What’s even more offensive is that this organization has used its international clout and billions of sponsorship and advertising dollars to elevate China’s status on the world stage while human rights groups and NGOs repeatedly made clear that China has massive human rights and democracy problems. For eight years the IOC has refused to make Tibet part of the discussion when it comes to the Beijing Olympics. Subsequently these Games have been seen by China as a means of solidifying their rule of Tibet and effectively ending the Tibet question in the eyes of the international community. That this organization, so consistently and stoicly opposed to standing up for Tibetans now will try to brand itself as “a “catalyst” for a dialogue on Tibet and its independence” strikes me as offensive at the most elemental levels of my sentiments.

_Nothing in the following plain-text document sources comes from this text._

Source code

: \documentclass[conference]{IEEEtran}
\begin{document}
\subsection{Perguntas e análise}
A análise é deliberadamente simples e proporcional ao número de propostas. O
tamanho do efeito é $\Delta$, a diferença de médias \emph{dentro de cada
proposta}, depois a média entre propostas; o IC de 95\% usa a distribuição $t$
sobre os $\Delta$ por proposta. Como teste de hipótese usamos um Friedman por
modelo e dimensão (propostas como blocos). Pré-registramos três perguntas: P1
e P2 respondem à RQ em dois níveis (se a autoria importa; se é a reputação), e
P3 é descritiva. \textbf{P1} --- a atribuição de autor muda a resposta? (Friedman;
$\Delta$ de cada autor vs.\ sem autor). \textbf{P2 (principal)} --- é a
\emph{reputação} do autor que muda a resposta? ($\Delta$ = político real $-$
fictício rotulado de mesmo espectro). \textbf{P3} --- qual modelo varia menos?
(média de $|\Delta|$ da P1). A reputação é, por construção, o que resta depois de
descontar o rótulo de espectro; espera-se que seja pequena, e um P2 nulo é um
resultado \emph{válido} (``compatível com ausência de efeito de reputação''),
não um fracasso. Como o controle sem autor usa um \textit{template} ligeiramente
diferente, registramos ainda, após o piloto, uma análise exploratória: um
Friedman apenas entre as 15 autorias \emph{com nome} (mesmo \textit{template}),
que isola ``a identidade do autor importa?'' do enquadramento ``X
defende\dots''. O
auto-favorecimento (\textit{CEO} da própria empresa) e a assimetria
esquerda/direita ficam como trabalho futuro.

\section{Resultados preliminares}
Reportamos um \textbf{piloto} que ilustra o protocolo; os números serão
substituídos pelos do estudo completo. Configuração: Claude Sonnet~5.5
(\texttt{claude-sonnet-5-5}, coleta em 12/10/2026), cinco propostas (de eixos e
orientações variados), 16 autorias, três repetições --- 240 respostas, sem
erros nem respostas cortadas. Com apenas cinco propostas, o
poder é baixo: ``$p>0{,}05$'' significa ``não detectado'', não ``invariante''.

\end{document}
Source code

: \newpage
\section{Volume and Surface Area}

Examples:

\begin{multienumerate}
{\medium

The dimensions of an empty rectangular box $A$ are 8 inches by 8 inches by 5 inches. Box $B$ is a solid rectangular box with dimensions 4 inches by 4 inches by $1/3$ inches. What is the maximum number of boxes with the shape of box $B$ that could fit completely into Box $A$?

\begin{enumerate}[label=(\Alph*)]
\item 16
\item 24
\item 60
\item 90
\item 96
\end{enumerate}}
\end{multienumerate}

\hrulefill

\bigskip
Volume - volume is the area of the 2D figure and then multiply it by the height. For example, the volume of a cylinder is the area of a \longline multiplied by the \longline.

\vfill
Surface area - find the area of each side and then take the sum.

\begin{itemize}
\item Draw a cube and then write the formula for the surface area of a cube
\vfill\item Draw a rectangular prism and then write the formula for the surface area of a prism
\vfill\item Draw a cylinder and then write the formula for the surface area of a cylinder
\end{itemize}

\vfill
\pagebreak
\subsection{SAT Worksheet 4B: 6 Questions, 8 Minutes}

Tibetans inside Tibet are rising up against China’s military occupation. For their courageous pursuit of freedom, these Tibetans are being killed, tortured, thrown in prison, and subject to brainwashing patriotic reeducation. But it is the IOC that seeks credit for “serving as a “catalyst” for a dialogue on Tibet and its independence“. Disgusting. Simply disgusting. Has the IOC no shame? Has Jacques Rogge no shame?
The IOC could be a catalyst for change in China and freedom for Tibet. But they have refused that role year after year. Their attempt to claim credit for what has happened in Tibet and in response around the world in the last month is as dishonest and disingenuous a pursuit of historical revisionism as I have ever seen. Rogge and his partners at the IOC are collaborationists in the repression of Tibet. Attempts to claim otherwise at this point are laughable. Only the IOC’s actions can change this assessment and internal messaging memos instructing their surrogates to lie about what they have done does not improve their chances for being written about favorably by posterity.